Compelling Characters: The Great Blogging Experiment
Today is The Great Blogging Experiment, hosted by Elana Johnson, Jen, and Alex. Visit the links to find all of the gajillion bloggers talking about this topic today. Should be fascinating to see how so many writers view characterization differently.
This is a huge topic, so I'm going to boil it down to what I feel are the basics that make up compelling characters.
I think the most compelling characters are the ones who are the most developed, the "roundest," as they often say. But those terms don't really do the concept justice.

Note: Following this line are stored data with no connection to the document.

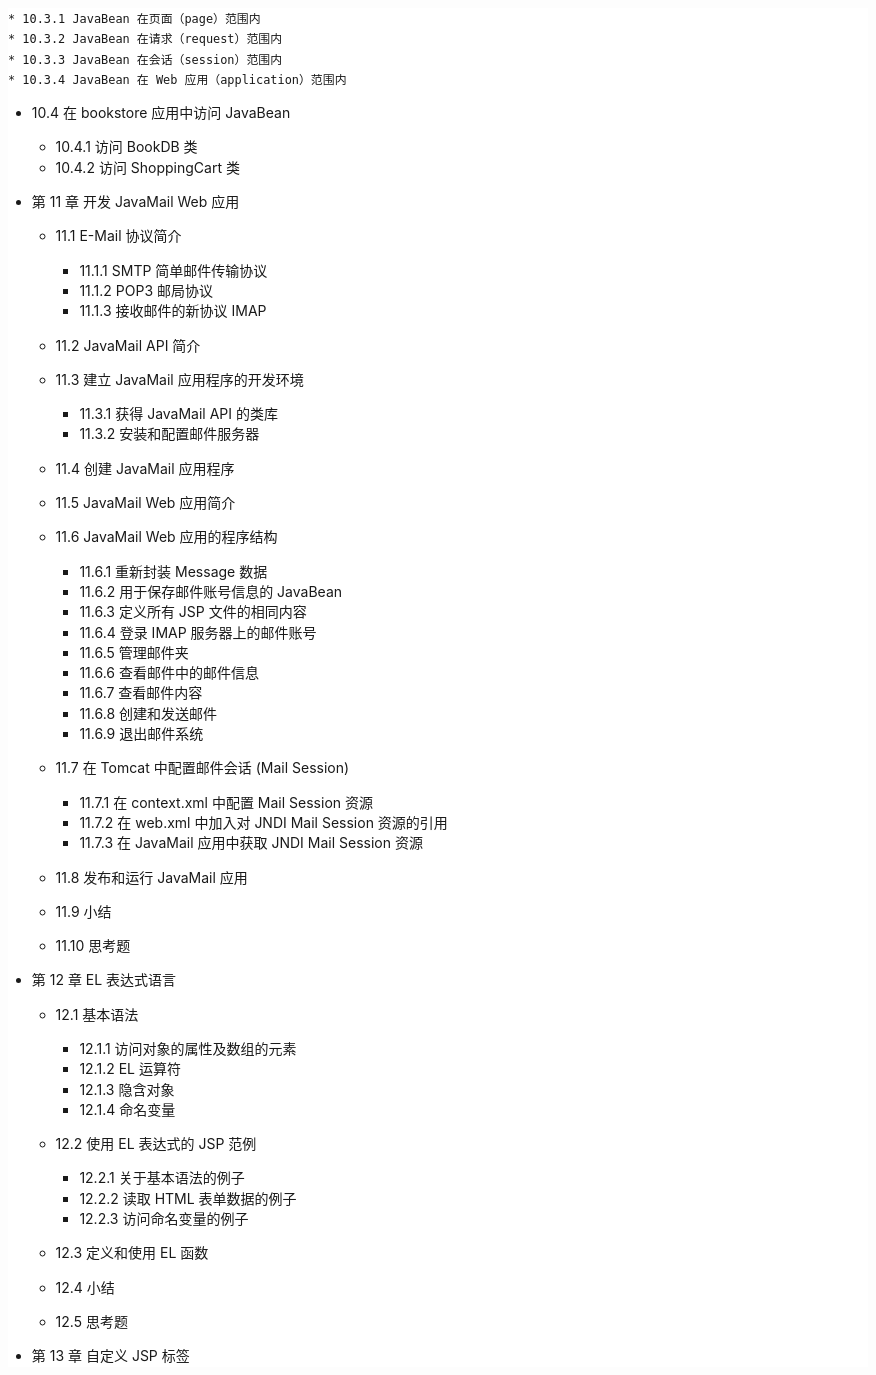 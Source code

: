     * 10.3.1 JavaBean 在页面（page）范围内
    * 10.3.2 JavaBean 在请求（request）范围内
    * 10.3.3 JavaBean 在会话（session）范围内
    * 10.3.4 JavaBean 在 Web 应用（application）范围内
  * 10.4 在 bookstore 应用中访问 JavaBean

    * 10.4.1 访问 BookDB 类
    * 10.4.2 访问 ShoppingCart 类
* 第 11 章 开发 JavaMail Web 应用

  * 11.1 E-Mail 协议简介

    * 11.1.1 SMTP 简单邮件传输协议
    * 11.1.2 POP3 邮局协议
    * 11.1.3 接收邮件的新协议 IMAP
  * 11.2 JavaMail API 简介
  * 11.3 建立 JavaMail 应用程序的开发环境

    * 11.3.1 获得 JavaMail API 的类库
    * 11.3.2 安装和配置邮件服务器
  * 11.4 创建 JavaMail 应用程序
  * 11.5 JavaMail Web 应用简介
  * 11.6 JavaMail Web 应用的程序结构

    * 11.6.1 重新封装 Message 数据
    * 11.6.2 用于保存邮件账号信息的 JavaBean
    * 11.6.3 定义所有 JSP 文件的相同内容
    * 11.6.4 登录 IMAP 服务器上的邮件账号
    * 11.6.5 管理邮件夹
    * 11.6.6 查看邮件中的邮件信息
    * 11.6.7 查看邮件内容
    * 11.6.8 创建和发送邮件
    * 11.6.9 退出邮件系统
  * 11.7 在 Tomcat 中配置邮件会话 (Mail Session)

    * 11.7.1 在 context.xml 中配置 Mail Session 资源
    * 11.7.2 在 web.xml 中加入对 JNDI Mail Session 资源的引用
    * 11.7.3 在 JavaMail 应用中获取 JNDI Mail Session 资源
  * 11.8 发布和运行 JavaMail 应用
  * 11.9 小结
  * 11.10 思考题
* 第 12 章 EL 表达式语言

  * 12.1 基本语法

    * 12.1.1 访问对象的属性及数组的元素
    * 12.1.2 EL 运算符
    * 12.1.3 隐含对象
    * 12.1.4 命名变量
  * 12.2 使用 EL 表达式的 JSP 范例

    * 12.2.1 关于基本语法的例子
    * 12.2.2 读取 HTML 表单数据的例子
    * 12.2.3 访问命名变量的例子
  * 12.3 定义和使用 EL 函数
  * 12.4 小结
  * 12.5 思考题
* 第 13 章 自定义 JSP 标签
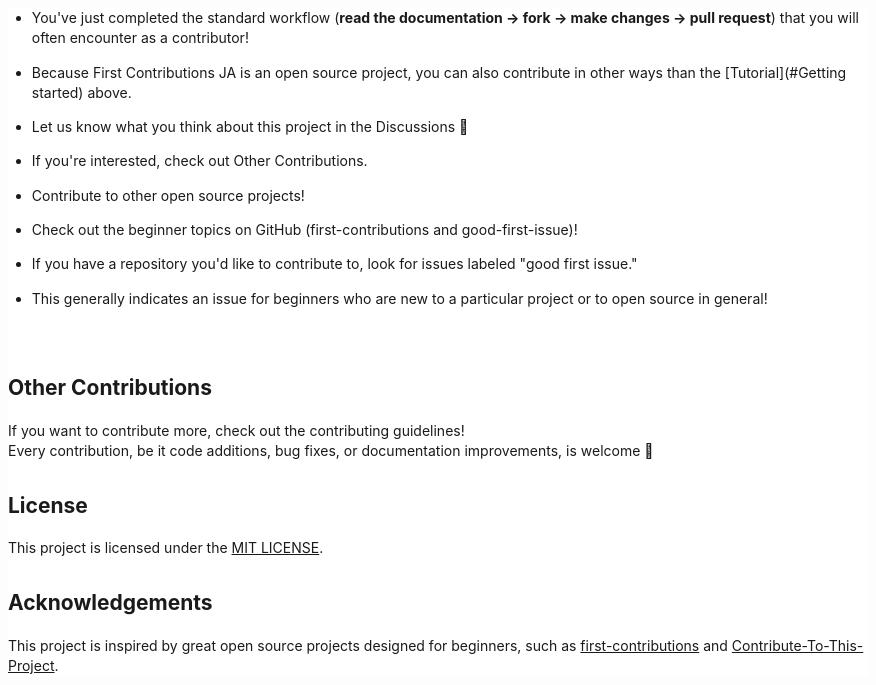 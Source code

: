 - You've just completed the standard workflow (**read the documentation → fork → make changes → pull request**) that you will often encounter as a contributor!

- Because First Contributions JA is an open source project, you can also contribute in other ways than the [Tutorial](#Getting started) above.

- Let us know what you think about this project in the Discussions 🙌
- If you're interested, check out Other Contributions.
- Contribute to other open source projects!
- Check out the beginner topics on GitHub (first-contributions and good-first-issue)!
- If you have a repository you'd like to contribute to, look for issues labeled "good first issue."
- This generally indicates an issue for beginners who are new to a particular project or to open source in general!

<br>

## Other Contributions

If you want to contribute more, check out the contributing guidelines! <br>
Every contribution, be it code additions, bug fixes, or documentation improvements, is welcome 🤝

## License

This project is licensed under the [MIT LICENSE](/LICENSE).

## Acknowledgements

This project is inspired by great open source projects designed for beginners, such as [first-contributions](https://github.com/firstcontributions/first-contributions) and [Contribute-To-This-Project](https://github.com/Syknapse/Contribute-To-This-Project).

[twttr-share]:%20https://twitter.com/intent/tweet?text=Start%20your%20OSS%20activities%20with%20a%20tutorial%20in%20full%20Japanese🚀&url=https://github.com/first-contributions-ja/first-contributions-ja.github.io&hashtags=Programming 'Tweet this project'
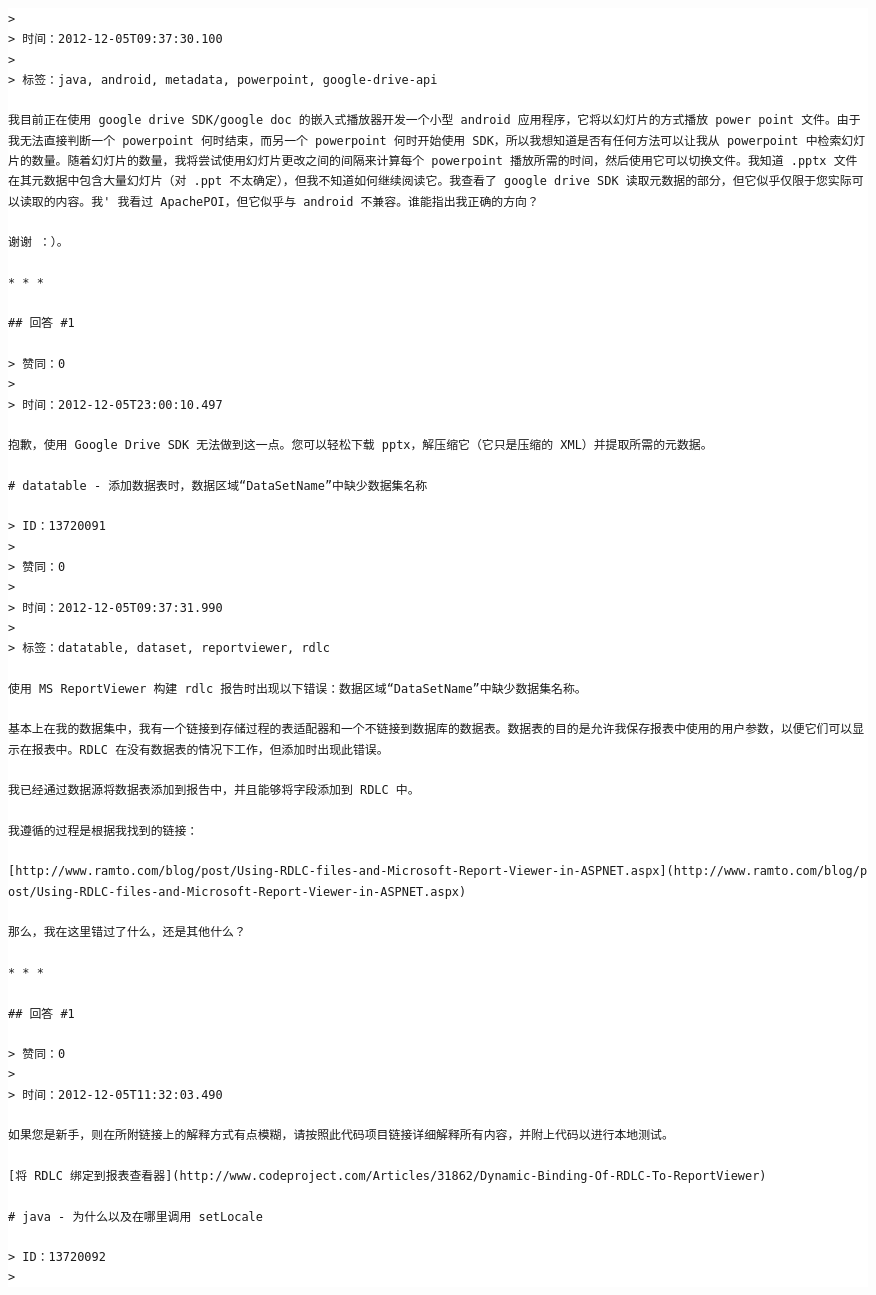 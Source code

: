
 ```
> 
> 时间：2012-12-05T09:37:30.100
> 
> 标签：java, android, metadata, powerpoint, google-drive-api

我目前正在使用 google drive SDK/google doc 的嵌入式播放器开发一个小型 android 应用程序，它将以幻灯片的方式播放 power point 文件。由于我无法直接判断一个 powerpoint 何时结束，而另一个 powerpoint 何时开始使用 SDK，所以我想知道是否有任何方法可以让我从 powerpoint 中检索幻灯片的数量。随着幻灯片的数量，我将尝试使用幻灯片更改之间的间隔来计算每个 powerpoint 播放所需的时间，然后使用它可以切换文件。我知道 .pptx 文件在其元数据中包含大量幻灯片（对 .ppt 不太确定），但我不知道如何继续阅读它。我查看了 google drive SDK 读取元数据的部分，但它似乎仅限于您实际可以读取的内容。我' 我看过 ApachePOI，但它似乎与 android 不兼容。谁能指出我正确的方向？

谢谢 ：）。

* * *

## 回答 #1

> 赞同：0
> 
> 时间：2012-12-05T23:00:10.497

抱歉，使用 Google Drive SDK 无法做到这一点。您可以轻松下载 pptx，解压缩它（它只是压缩的 XML）并提取所需的元数据。

# datatable - 添加数据表时，数据区域“DataSetName”中缺少数据集名称

> ID：13720091
> 
> 赞同：0
> 
> 时间：2012-12-05T09:37:31.990
> 
> 标签：datatable, dataset, reportviewer, rdlc

使用 MS ReportViewer 构建 rdlc 报告时出现以下错误：数据区域“DataSetName”中缺少数据集名称。

基本上在我的数据集中，我有一个链接到存储过程的表适配器和一个不链接到数据库的数据表。数据表的目的是允许我保存报表中使用的用户参数，以便它们可以显示在报表中。RDLC 在没有数据表的情况下工作，但添加时出现此错误。

我已经通过数据源将数据表添加到报告中，并且能够将字段添加到 RDLC 中。

我遵循的过程是根据我找到的链接：

[http://www.ramto.com/blog/post/Using-RDLC-files-and-Microsoft-Report-Viewer-in-ASPNET.aspx](http://www.ramto.com/blog/post/Using-RDLC-files-and-Microsoft-Report-Viewer-in-ASPNET.aspx)

那么，我在这里错过了什么，还是其他什么？

* * *

## 回答 #1

> 赞同：0
> 
> 时间：2012-12-05T11:32:03.490

如果您是新手，则在所附链接上的解释方式有点模糊，请按照此代码项目链接详细解释所有内容，并附上代码以进行本地测试。

[将 RDLC 绑定到报表查看器](http://www.codeproject.com/Articles/31862/Dynamic-Binding-Of-RDLC-To-ReportViewer)

# java - 为什么以及在哪里调用 setLocale

> ID：13720092
> 
```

They are not easily figured out by what they look like on the outside. They think, feel, and have depth, layers. (Like those from The Help.)
What others think of them isn't necessarily the entire truth. (How about that Mr. Darcy?)
Their background and past experiences have shaped and defined them, and those things impact the current story and how they behave in it. (Easy example: Harry Potter.)
A compelling character isn't perfect, but is doing their best, even if that means standing facing danger, public ridicule, or something else. (Montag sure has a fight.)
It's someone I can relate to, even in a small way, and even if they're in a bizarre situation I'll never be in. (Katniss, anyone?)
A compelling character needs weaknesses and flaws, but ones that aren't so huge I dislike the person. To balance the flaws, they need a redeeming quality. (We'd hate John Cleaver without his redeeming quality. With it, he intrigues us.)
I like seeing characters who have weaknesses that can be turned on their heads to become strengths in the final, crucial moments of the story. (Stealing from myself here: this one is very Tabitha.)
Most of all, a compelling character is someone who has become so real to me that even after I read the last page and close the covers of the book (or turn off the Kindle, as the case may be), I keep thinking about them for a long, long time.